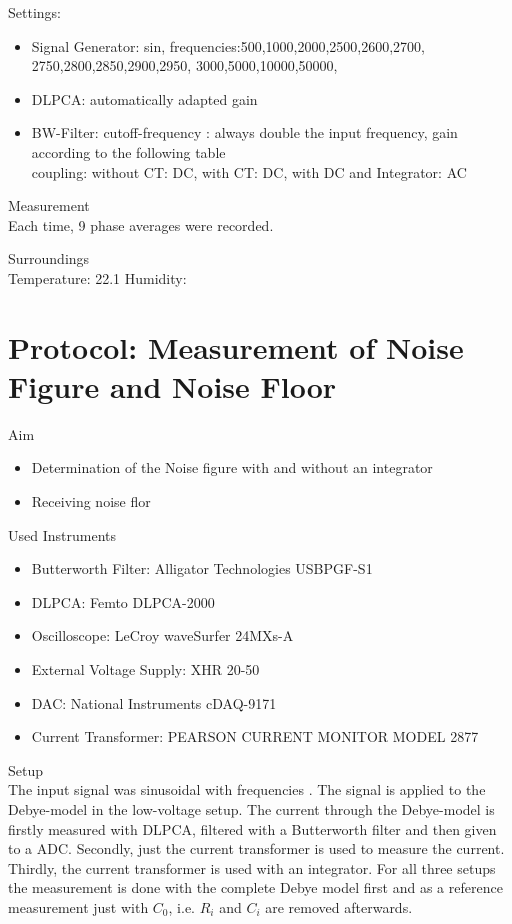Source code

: {\large Settings:} \newline
\begin{itemize}
\item Signal Generator:  sin, frequencies:500,1000,2000,2500,2600,2700,
2750,2800,2850,2900,2950,
3000,5000,10000,50000,\\
\item DLPCA:  automatically adapted gain
\item BW-Filter:  cutoff-frequency : always double the input frequency, gain according to the following table\\ coupling: without CT: DC, with CT: DC, with DC and Integrator: AC
\end{itemize}
\large{Measurement} \\
Each time, 9 phase averages were recorded. 

\large{Surroundings} \\
Temperature: 22.1
Humidity: 


\section{Protocol: Measurement of Noise Figure and Noise Floor}
\large{Aim} \\
\begin{itemize}
\item Determination of the Noise figure with and without an integrator 
\item Receiving noise flor 
\end{itemize}
\large{Used Instruments} 
\begin{itemize}
 \item Butterworth Filter: Alligator Technologies USBPGF-S1
 \item DLPCA: Femto DLPCA-2000
 \item Oscilloscope: LeCroy waveSurfer 24MXs-A
 \item External Voltage Supply:  XHR 20-50
 \item DAC: National Instruments cDAQ-9171
 \item Current Transformer: PEARSON CURRENT
MONITOR MODEL 2877

\end{itemize}


\large{Setup} \\
The input signal was  sinusoidal with frequencies . The signal is applied to the Debye-model in the low-voltage setup. The current through the Debye-model is firstly measured with DLPCA, filtered with a Butterworth filter and then given to a ADC. Secondly, just the current transformer is used to measure the current. Thirdly, the current transformer is used with an integrator. 
For all three setups the measurement is done with the complete Debye model first and as a reference measurement just with $C_0$, i.e. $R_i$ and $C_i$ are removed afterwards.\\ 

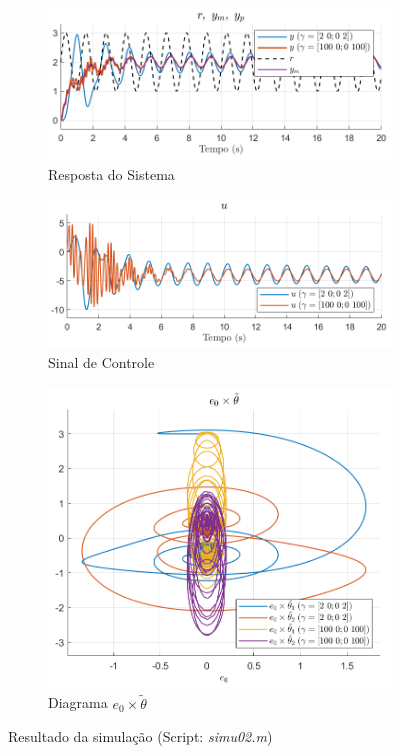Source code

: \documentclass[10pt]{article}
\begin{document}
\begin{figure}[h!]
    \begin{subfigure}[b]{0.3\textwidth}
        \centering
        \includegraphics[width=\textwidth]{img/fig02c.png}
        \caption{Resposta do Sistema}
    \end{subfigure}
    \begin{subfigure}[b]{0.3\textwidth}
        \centering
        \includegraphics[width=\textwidth]{img/fig02e.png}
        \caption{Sinal de Controle}
    \end{subfigure}

    \begin{subfigure}[b]{0.3\textwidth}
        \centering
        \includegraphics[width=\textwidth]{img/fig02d.png}
        \caption{Diagrama $e_0 \times \tilde{\theta}$}
    \end{subfigure}

    \caption{Resultado da simulação (Script: \textit{simu02.m})}
    \label{fig:sim2}
\end{figure}
\end{document}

::::

Problem:
Your answer should be one number: how many lines of the listing include the word "large".

Expected output:
6